[Opening Materials provided section]
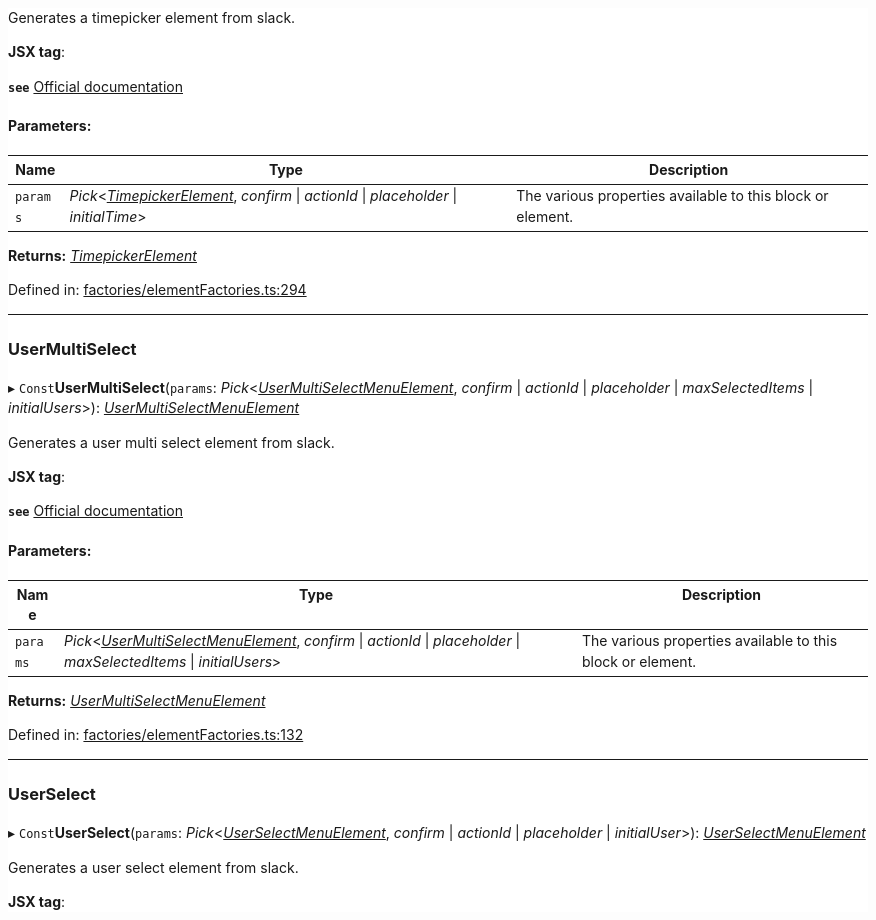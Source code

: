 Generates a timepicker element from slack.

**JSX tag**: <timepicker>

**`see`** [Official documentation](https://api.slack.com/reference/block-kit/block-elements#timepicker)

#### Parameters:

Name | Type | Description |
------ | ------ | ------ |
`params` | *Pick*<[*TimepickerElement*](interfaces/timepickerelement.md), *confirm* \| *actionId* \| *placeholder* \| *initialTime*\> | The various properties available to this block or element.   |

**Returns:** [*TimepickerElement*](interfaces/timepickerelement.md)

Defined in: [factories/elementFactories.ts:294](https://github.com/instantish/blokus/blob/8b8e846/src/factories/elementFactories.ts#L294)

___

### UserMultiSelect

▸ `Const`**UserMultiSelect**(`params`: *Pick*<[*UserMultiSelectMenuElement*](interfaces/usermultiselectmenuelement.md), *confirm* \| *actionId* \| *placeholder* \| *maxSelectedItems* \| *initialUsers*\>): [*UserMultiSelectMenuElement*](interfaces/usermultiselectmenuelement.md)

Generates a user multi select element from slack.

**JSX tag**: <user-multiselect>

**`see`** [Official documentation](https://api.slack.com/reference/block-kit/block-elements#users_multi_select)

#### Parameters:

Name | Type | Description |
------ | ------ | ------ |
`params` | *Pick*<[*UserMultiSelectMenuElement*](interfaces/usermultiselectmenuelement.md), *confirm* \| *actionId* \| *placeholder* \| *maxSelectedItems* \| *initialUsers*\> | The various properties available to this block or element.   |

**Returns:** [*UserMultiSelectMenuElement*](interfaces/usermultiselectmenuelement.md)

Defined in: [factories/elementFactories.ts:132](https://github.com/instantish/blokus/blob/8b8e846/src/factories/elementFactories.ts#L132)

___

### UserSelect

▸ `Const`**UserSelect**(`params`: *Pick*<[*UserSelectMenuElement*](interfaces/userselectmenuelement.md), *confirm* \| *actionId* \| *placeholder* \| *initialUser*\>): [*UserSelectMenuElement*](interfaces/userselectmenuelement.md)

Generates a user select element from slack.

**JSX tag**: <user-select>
[Closing Materials provided section]
**What you have to do**
Scan the listing above for the word "blob" and show each line where it is found.

**Response area**
Defined in: [factories/elementFactories.ts:294](https://github.com/instantish/blokus/blob/8b8e846/src/factories/elementFactories.ts#L294)
Defined in: [factories/elementFactories.ts:132](https://github.com/instantish/blokus/blob/8b8e846/src/factories/elementFactories.ts#L132)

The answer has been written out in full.